Photo by Ravit Sages

Photo by Ravit Sages

I would argue all true knowledge contains this experiential component.  In contrast “book learning” is anemic by comparison, precisely because nothing is truly risked.  In the absence of the risk of failure, real growth can’t occur.  Nearly every hero myth and every fairy tale contains this truth: transforming into winners requires we risk failure, whether that’s fighting a dragon, outmaneuvering an evil stepmom or working to develop a group of difficult employees!

Similarly, when we elect to flee from people or situations that create anxiety for us, we miss an opportunity to expand ourselves.  Not only do we fail to grow, we may actually contract!  And the challenges don’t get easier as we move up the leadership ladder.  The dragon just gets bigger and scarier.  When we fail to press ourselves at earlier junctions in our career, we end up unprepared for future challenges.  But once we’re willing to take that leap, every challenge thereafter becomes a little bit easier.

Note too that when we lead effectively, we become the catalyst for the transformation of our employees.  When we embrace the idea that their support and development is our job, then we create opportunities for their personal growth.  In effect, we share the anxiety of leading by putting developmental pressure on our direct reports to help foster their growth.  The anxiety that accompanies our understanding of the heavy burden placed on us as leaders is the same anxiety harnessed to create meaningful challenges for our team to spur their own development.  Most of us remember that one teacher we were fortunate to have in our lives, who made our lives a living hell, but, in so doing, helped us to grow in ways that were necessary and long-lasting for our development.

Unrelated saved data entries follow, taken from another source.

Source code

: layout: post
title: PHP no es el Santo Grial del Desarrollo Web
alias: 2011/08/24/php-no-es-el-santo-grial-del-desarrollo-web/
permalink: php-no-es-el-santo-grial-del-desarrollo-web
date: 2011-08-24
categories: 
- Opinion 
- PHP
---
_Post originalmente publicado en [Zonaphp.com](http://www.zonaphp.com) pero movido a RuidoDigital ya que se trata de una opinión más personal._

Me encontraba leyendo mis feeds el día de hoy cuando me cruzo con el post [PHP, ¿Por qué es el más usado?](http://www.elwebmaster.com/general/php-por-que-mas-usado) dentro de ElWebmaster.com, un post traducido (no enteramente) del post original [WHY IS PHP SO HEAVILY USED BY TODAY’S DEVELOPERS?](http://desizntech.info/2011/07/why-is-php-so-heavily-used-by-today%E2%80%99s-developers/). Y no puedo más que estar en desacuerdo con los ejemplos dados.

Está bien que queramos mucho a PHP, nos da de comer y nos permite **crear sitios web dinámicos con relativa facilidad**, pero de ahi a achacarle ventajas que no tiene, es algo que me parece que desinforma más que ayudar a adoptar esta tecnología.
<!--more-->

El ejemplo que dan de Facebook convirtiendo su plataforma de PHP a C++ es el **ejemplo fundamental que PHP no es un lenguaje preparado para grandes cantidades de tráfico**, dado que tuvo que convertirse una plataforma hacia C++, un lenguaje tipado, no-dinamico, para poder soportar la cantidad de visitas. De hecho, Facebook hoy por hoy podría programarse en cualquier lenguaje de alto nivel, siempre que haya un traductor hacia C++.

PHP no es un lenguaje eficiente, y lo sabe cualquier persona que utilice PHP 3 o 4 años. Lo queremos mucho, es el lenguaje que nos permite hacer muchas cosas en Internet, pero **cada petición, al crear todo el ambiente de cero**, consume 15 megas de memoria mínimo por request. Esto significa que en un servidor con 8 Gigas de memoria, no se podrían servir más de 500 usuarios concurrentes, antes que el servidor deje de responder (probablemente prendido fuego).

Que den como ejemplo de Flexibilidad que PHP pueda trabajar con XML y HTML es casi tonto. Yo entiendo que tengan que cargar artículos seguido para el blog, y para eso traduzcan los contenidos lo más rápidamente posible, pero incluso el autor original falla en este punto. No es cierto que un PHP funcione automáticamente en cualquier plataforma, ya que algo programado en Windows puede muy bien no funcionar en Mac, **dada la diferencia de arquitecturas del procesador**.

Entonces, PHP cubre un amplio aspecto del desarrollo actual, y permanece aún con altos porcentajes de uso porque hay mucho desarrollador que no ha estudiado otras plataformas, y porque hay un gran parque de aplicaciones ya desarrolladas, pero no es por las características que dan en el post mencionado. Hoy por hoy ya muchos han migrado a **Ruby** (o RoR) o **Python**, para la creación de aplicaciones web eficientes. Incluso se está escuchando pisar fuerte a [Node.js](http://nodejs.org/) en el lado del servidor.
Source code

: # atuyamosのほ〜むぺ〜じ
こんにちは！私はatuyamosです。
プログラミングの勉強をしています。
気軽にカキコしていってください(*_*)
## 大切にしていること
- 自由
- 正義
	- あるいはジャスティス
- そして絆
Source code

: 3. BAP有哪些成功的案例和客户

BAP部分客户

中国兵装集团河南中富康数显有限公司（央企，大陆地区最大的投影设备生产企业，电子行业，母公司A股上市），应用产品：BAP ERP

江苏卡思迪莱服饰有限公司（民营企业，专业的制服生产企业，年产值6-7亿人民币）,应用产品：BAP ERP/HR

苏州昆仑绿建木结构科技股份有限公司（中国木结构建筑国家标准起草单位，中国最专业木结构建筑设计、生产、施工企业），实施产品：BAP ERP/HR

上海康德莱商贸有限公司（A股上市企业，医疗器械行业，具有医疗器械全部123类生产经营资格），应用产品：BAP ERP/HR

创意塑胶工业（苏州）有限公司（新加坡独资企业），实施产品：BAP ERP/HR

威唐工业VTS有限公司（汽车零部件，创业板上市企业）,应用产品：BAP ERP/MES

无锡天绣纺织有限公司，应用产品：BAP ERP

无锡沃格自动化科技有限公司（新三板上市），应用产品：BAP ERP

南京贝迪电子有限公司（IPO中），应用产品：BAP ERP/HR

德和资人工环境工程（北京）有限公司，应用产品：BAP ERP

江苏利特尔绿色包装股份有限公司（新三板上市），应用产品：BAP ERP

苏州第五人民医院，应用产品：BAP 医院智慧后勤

We are offered this opportunity every day to create an impact for our employees.  And this same opportunity becomes the chance for us to either continue to grow or to retreat from our role as a leader.  Every instance of growth prepares the leader for the next challenge; every retreat makes the next challenge more daunting.  Learning to appreciate the anxiety of leadership, and to harness that anxiety for growth, is the path of a good leader.  Good leaders have the opportunity to create unique impact, not only for their organizations, but for the employees they serve to support and develop.  No work you will undertake is more difficult; and no work you undertake will be as rewarding once you learn to accept the difficulty of the job and harness that challenge for the growth of both you and your team.